- **DATA IN THIS EXERCISE**

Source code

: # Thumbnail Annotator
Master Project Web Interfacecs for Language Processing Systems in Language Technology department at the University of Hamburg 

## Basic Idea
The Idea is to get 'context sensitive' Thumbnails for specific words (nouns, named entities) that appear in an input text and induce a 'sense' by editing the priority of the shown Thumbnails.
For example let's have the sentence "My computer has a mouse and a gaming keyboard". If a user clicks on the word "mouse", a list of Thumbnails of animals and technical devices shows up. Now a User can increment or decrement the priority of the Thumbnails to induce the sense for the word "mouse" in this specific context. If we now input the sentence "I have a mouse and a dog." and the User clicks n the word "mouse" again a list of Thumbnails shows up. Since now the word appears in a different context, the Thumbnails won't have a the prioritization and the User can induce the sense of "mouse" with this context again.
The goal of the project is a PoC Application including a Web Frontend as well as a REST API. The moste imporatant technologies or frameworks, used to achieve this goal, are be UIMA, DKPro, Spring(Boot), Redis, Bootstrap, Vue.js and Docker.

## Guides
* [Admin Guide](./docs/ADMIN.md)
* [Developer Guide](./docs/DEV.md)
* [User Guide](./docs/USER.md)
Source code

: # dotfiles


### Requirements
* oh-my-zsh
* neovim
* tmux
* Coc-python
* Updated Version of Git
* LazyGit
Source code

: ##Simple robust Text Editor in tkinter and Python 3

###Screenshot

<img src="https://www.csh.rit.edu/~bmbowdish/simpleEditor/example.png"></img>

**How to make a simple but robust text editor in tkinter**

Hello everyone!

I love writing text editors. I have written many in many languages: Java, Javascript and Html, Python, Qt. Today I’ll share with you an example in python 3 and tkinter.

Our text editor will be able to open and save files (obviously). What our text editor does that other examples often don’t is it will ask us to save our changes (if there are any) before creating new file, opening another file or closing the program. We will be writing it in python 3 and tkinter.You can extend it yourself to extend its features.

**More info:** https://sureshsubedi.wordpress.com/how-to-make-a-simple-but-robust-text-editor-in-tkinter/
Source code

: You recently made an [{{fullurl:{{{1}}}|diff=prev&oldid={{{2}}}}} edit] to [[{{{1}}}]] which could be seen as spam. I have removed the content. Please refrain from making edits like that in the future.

==

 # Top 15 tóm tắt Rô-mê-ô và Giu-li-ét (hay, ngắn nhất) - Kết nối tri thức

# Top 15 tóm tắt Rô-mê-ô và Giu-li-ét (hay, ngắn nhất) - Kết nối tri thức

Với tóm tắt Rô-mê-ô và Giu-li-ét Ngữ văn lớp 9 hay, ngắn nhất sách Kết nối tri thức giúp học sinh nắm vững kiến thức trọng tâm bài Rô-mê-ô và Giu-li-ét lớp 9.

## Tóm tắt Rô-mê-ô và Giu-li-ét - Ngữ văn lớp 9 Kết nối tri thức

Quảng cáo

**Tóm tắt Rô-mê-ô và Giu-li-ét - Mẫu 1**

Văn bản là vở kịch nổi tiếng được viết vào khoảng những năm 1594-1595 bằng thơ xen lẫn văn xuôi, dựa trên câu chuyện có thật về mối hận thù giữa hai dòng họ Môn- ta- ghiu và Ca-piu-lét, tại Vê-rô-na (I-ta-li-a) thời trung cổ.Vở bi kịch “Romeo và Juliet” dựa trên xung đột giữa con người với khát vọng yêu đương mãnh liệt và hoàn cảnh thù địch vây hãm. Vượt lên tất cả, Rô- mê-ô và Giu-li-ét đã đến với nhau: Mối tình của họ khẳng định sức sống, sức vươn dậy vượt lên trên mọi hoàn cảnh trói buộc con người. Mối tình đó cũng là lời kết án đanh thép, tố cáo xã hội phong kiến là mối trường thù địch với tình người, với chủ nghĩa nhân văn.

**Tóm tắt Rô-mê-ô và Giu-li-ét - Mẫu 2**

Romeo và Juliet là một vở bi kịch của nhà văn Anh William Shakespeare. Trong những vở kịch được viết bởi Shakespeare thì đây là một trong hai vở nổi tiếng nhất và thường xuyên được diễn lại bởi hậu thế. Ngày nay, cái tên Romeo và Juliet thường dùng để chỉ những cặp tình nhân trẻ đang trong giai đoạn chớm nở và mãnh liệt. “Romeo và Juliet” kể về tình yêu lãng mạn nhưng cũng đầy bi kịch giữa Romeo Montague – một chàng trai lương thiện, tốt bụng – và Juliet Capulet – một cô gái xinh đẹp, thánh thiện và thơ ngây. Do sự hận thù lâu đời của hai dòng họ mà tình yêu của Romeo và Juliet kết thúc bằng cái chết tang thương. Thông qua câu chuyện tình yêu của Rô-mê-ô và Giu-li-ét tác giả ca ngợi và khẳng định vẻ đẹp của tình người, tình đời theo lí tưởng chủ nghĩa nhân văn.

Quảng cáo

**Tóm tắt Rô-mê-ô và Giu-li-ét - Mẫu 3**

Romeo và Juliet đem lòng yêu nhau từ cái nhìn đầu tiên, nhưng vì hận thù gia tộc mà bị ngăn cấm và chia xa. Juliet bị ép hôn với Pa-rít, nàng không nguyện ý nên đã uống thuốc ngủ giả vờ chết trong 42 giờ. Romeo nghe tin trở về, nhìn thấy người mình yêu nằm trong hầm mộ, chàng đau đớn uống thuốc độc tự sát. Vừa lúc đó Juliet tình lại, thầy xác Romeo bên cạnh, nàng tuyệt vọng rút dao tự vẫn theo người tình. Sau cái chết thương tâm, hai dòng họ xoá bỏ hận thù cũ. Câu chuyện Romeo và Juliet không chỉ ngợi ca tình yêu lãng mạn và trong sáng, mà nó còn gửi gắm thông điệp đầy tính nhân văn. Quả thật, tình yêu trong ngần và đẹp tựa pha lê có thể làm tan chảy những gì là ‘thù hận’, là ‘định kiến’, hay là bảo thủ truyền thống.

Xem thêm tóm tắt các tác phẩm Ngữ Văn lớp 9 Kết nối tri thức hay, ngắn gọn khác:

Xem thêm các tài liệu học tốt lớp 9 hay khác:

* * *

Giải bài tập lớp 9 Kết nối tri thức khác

...

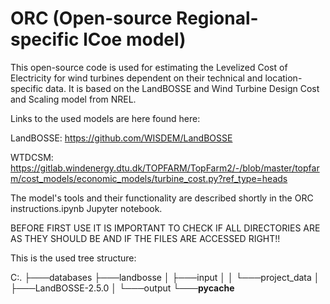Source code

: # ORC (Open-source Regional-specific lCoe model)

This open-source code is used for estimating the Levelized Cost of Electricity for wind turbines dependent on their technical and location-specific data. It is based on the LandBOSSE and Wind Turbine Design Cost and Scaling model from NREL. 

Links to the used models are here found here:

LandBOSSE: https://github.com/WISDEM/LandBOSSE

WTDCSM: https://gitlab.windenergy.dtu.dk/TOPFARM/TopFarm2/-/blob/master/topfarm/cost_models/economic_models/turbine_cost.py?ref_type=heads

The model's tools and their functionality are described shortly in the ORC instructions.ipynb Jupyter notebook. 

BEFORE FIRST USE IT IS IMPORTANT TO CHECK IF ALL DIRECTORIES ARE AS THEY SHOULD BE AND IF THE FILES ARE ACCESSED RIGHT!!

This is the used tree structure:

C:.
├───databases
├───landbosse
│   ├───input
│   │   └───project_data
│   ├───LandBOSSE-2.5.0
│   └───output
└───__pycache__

- **WHAT TO WORK ON**
Would you please write out, exactly and with no other lines, the stretch of the listing above from the line containing "Version of Git" through the line containing "I love writing"?

- **ANSWER**
* Updated Version of Git
* LazyGit
Source code

: ##Simple robust Text Editor in tkinter and Python 3

###Screenshot

<img src="https://www.csh.rit.edu/~bmbowdish/simpleEditor/example.png"></img>

**How to make a simple but robust text editor in tkinter**

Hello everyone!

I love writing text editors. I have written many in many languages: Java, Javascript and Html, Python, Qt. Today I’ll share with you an example in python 3 and tkinter.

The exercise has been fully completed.